Seyoon Kim notes the Testament of Abraham (A) depicting Adam as a "glorious figure" and Seth as the "Son of Man" from Daniel 7.

Date
1981
Type
Book
Source
Seyoon Kim
Non-LDS
Hearsay
Direct
Secondary
Reference

Seyoon Kim, The Origin of Paul’s Gospel (Tübingen: J. C. B. Mohr, 1981), 211-12

Scribe/Publisher
J. C. B. Mohr
People
Seyoon Kim
Audience
Reading Public
Transcription

The Testament of Abraham is also relevant to the present survey of epiphanic or visionary language. In the long recension Abraham is brought on the cherubim chariot to heaven and sees there two gates leading to two ways, one narrow and the other wide. Outside the two gates he sees ‘a man sitting on a golden throne’, whose appearance ‘is fearsome, ομοια του δεσποτου’ (Rec.A. XI).

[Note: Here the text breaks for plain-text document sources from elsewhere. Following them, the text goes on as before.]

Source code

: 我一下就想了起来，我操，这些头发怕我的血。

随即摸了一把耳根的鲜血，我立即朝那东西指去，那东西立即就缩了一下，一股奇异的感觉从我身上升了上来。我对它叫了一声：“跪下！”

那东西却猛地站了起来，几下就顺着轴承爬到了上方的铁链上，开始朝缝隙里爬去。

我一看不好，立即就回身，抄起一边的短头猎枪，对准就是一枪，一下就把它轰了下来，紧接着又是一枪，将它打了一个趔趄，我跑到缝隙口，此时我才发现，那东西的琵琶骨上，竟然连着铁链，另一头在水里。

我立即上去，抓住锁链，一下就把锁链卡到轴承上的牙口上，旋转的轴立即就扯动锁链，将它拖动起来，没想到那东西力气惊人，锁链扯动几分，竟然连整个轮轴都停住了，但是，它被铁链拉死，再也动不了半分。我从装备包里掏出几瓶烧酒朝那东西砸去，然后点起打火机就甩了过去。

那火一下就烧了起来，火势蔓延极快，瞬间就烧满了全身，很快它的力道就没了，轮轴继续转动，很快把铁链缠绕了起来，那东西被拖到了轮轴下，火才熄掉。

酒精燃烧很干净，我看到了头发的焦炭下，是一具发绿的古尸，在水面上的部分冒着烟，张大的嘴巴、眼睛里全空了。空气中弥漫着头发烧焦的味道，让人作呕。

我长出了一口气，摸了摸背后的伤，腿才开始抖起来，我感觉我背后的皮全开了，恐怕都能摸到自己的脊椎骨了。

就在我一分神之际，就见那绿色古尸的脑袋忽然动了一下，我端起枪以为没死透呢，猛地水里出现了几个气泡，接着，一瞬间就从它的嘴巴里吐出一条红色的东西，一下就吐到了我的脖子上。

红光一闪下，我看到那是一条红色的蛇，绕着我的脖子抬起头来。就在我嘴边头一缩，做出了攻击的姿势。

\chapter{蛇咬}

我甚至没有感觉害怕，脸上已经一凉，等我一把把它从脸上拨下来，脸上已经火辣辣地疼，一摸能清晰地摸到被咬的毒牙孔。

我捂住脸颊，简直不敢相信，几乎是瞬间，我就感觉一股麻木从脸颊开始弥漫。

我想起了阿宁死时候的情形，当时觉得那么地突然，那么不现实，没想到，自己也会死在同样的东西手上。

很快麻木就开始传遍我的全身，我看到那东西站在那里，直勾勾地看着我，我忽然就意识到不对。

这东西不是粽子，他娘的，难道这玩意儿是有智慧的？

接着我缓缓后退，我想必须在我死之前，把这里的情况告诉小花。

Then he learns from Michael, his angelus interpres, that the glorious figure is Adam, ο προωτοπλαστος. Inside the gates, between the two Abraham sees ‘a fearsome throne which looks like fire’ and upon it ‘a wonderous man looking like the sun, like a son of God’ (ανηρ θαυματος ηλιορατος ομοιος υιω θεου), sitting (Rec.A. XII). The description of the fiery throne and of the figure sitting upon it are unmistakably reminiscent of those in Ezek 1; Dan 7; 1En 14. Strikingly, however, Michael tells Abraham that the fearsome man sitting upon the throne and exercising judgment upon souls is Abel, the son of Adam. The description of the enthroned figure in Rec.A. XII is the reverse of Ezek 1.26f: whereas in the latter God appears in the דמות כמראה אדם, in the former a man (ανηρ) appears ομοιος θιω θεου.